Digital

The Autorité launches a public consultation on self-preferencing in connection with the SREN law

autopreference

Background

Following the publication of Opinion 23-A-08 of 29 June 2023 on competition in the cloud sector and the enactment on 22 May 2024 of the French law to secure and regulate the digital space (SREN), the Autorité de la concurrence is launching a public consultation on the practice of self-preferencing, as part of the preparation of the report to be submitted to the French parliament and government by 22 November 2025.

As required under the SREN law, the report will present – subject to the confidentiality of investigations – the work of the Autorité in the area of self-preferencing and any procedural or legislative improvements.

The contributions to the public consultation will not be published and the contributors will not be cited in the report. Stakeholders are invited to submit their responses to the public consultation by 30 June 2025 to the following address: RAPPORTAUTOPREFERENCE@autoritedelaconcurrence.fr.

 

Self-preferencing

French law 2024-449 of 21 May 2024 to secure and regulate the digital space (hereinafter the “SREN law”) aims in particular to lift commercial and technical barriers to data portability and the interoperability of services between cloud computing service providers. According to Article 26 of the SREN law, the Autorité is competent with respect to self-preferencing practices, defined as follows: “the supply by a cloud computing service provider, that also supplies software, of software to a customer through the services of a third-party cloud computing service provider under pricing and functional conditions that differ materially from those under which the provider supplies the same software through its own cloud computing service, where such differences in pricing and functionality are not justified”.

If implemented by a dominant operator, self-preferencing – as defined, for example, by the SREN law – may be found to be anticompetitive. In the “Google Shopping” case, the abusive conduct consisted in the more favourable positioning and display, in Google’s general results pages, of its own comparison shopping service compared to competing comparison shopping services. The Commission considered that Google’s self-preferencing practice constituted an abuse of dominant position prohibited by Article 102 TFEU, a decision mostly upheld by the General Court of the European Union.

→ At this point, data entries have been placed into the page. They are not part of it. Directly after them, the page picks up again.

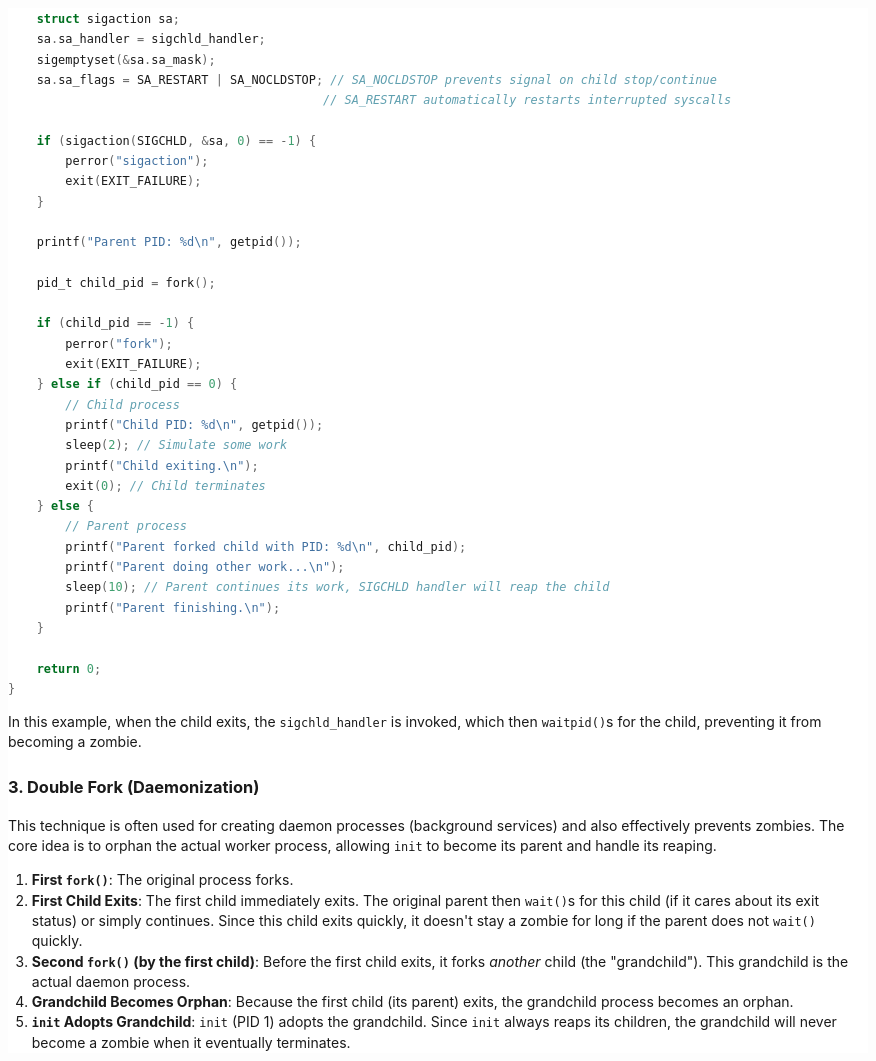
 ```c
    struct sigaction sa;
    sa.sa_handler = sigchld_handler;
    sigemptyset(&sa.sa_mask);
    sa.sa_flags = SA_RESTART | SA_NOCLDSTOP; // SA_NOCLDSTOP prevents signal on child stop/continue
                                            // SA_RESTART automatically restarts interrupted syscalls

    if (sigaction(SIGCHLD, &sa, 0) == -1) {
        perror("sigaction");
        exit(EXIT_FAILURE);
    }

    printf("Parent PID: %d\n", getpid());

    pid_t child_pid = fork();

    if (child_pid == -1) {
        perror("fork");
        exit(EXIT_FAILURE);
    } else if (child_pid == 0) {
        // Child process
        printf("Child PID: %d\n", getpid());
        sleep(2); // Simulate some work
        printf("Child exiting.\n");
        exit(0); // Child terminates
    } else {
        // Parent process
        printf("Parent forked child with PID: %d\n", child_pid);
        printf("Parent doing other work...\n");
        sleep(10); // Parent continues its work, SIGCHLD handler will reap the child
        printf("Parent finishing.\n");
    }

    return 0;
}
```
In this example, when the child exits, the `sigchld_handler` is invoked, which then `waitpid()`s for the child, preventing it from becoming a zombie.

### 3. Double Fork (Daemonization)

This technique is often used for creating daemon processes (background services) and also effectively prevents zombies. The core idea is to orphan the actual worker process, allowing `init` to become its parent and handle its reaping.

1.  **First `fork()`**: The original process forks.
2.  **First Child Exits**: The first child immediately exits. The original parent then `wait()`s for this child (if it cares about its exit status) or simply continues. Since this child exits quickly, it doesn't stay a zombie for long if the parent does not `wait()` quickly.
3.  **Second `fork()` (by the first child)**: Before the first child exits, it forks *another* child (the "grandchild"). This grandchild is the actual daemon process.
4.  **Grandchild Becomes Orphan**: Because the first child (its parent) exits, the grandchild process becomes an orphan.
5.  **`init` Adopts Grandchild**: `init` (PID 1) adopts the grandchild. Since `init` always reaps its children, the grandchild will never become a zombie when it eventually terminates.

Moreover, the SREN law provides that “the Autorité may investigate any report made regarding self-preferencing” and can “sanction those practices or adopt any measures necessary”.

Report on self-preferencing practices to be submitted by the Autorité to the French parliament and government

Under the SREN law, the Autorité must submit a report to the French parliament and government within 18 months of the enactment of the law (i.e. by 25 November 2025). In the report, the Autorité will present – subject to the confidentiality of investigations – its work in the area of self-preferencing and any procedural or legislative improvements.

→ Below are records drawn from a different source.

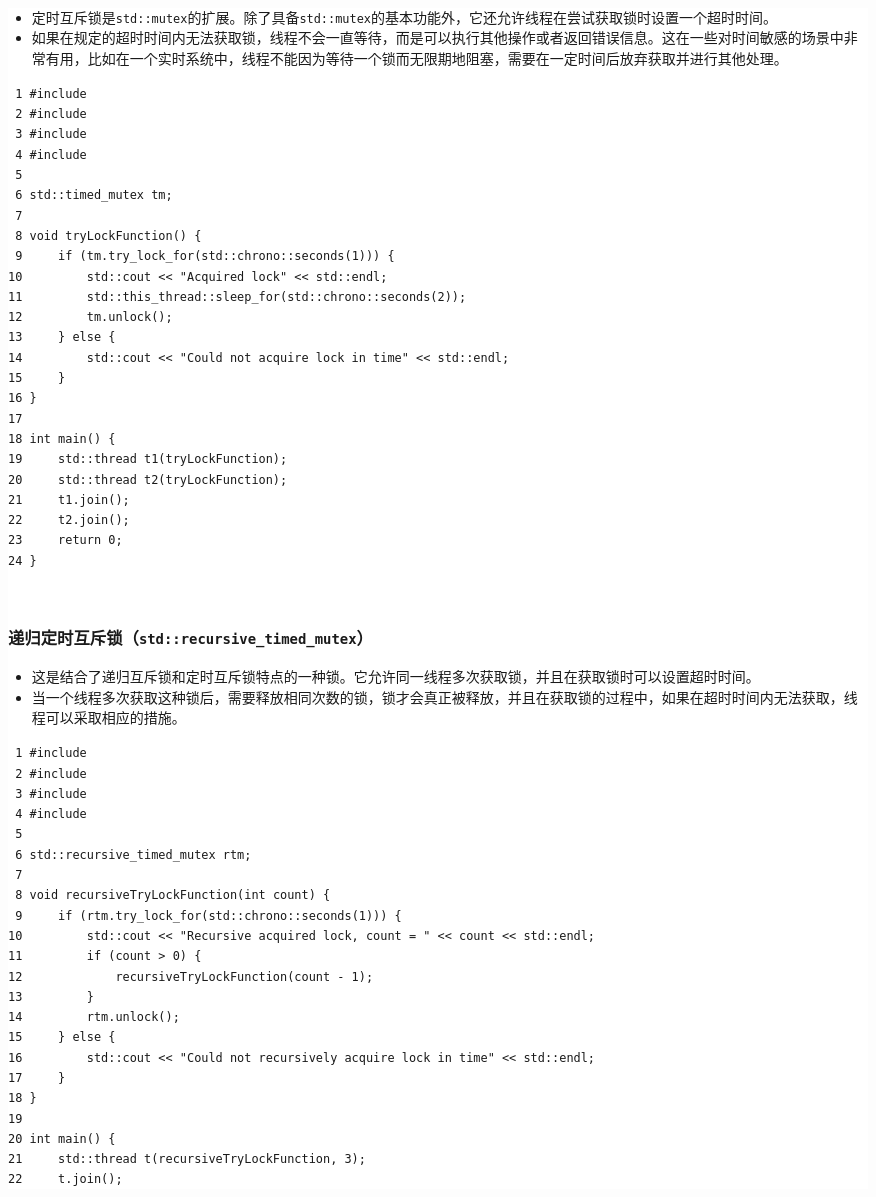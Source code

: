 
* 定时互斥锁是`std::mutex`的扩展。除了具备`std::mutex`的基本功能外，它还允许线程在尝试获取锁时设置一个超时时间。
* 如果在规定的超时时间内无法获取锁，线程不会一直等待，而是可以执行其他操作或者返回错误信息。这在一些对时间敏感的场景中非常有用，比如在一个实时系统中，线程不能因为等待一个锁而无限期地阻塞，需要在一定时间后放弃获取并进行其他处理。




```
 1 #include 
 2 #include 
 3 #include 
 4 #include 
 5 
 6 std::timed_mutex tm;
 7 
 8 void tryLockFunction() {
 9     if (tm.try_lock_for(std::chrono::seconds(1))) {
10         std::cout << "Acquired lock" << std::endl;
11         std::this_thread::sleep_for(std::chrono::seconds(2));
12         tm.unlock();
13     } else {
14         std::cout << "Could not acquire lock in time" << std::endl;
15     }
16 }
17 
18 int main() {
19     std::thread t1(tryLockFunction);
20     std::thread t2(tryLockFunction);
21     t1.join();
22     t2.join();
23     return 0;
24 }
```


 


### 递归定时互斥锁（`std::recursive_timed_mutex`）


* 这是结合了递归互斥锁和定时互斥锁特点的一种锁。它允许同一线程多次获取锁，并且在获取锁时可以设置超时时间。
* 当一个线程多次获取这种锁后，需要释放相同次数的锁，锁才会真正被释放，并且在获取锁的过程中，如果在超时时间内无法获取，线程可以采取相应的措施。




```
 1 #include 
 2 #include 
 3 #include 
 4 #include 
 5 
 6 std::recursive_timed_mutex rtm;
 7 
 8 void recursiveTryLockFunction(int count) {
 9     if (rtm.try_lock_for(std::chrono::seconds(1))) {
10         std::cout << "Recursive acquired lock, count = " << count << std::endl;
11         if (count > 0) {
12             recursiveTryLockFunction(count - 1);
13         }
14         rtm.unlock();
15     } else {
16         std::cout << "Could not recursively acquire lock in time" << std::endl;
17     }
18 }
19 
20 int main() {
21     std::thread t(recursiveTryLockFunction, 3);
22     t.join();
```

Public consultation open until 30 June 2025

The purpose of the public consultation is to gather feedback from stakeholders on any self-preferencing practices they may have observed in the sector. Stakeholders can also propose, if they so wish, procedural or legislative improvements in connection with self-preferencing.

The questions submitted to public consultation are the following:

  • Question 1: Have you observed or are you aware of any self-preferencing practices as defined in Article L. 442-12 of the French Commercial Code (Code de commerce)? If that is the case, please provide details and, if applicable, any document you may find relevant.
  • Question 2: Would you like to bring to our attention any procedural or legislative improvements in the cloud computing sector and, more specifically, to combat self-preferencing?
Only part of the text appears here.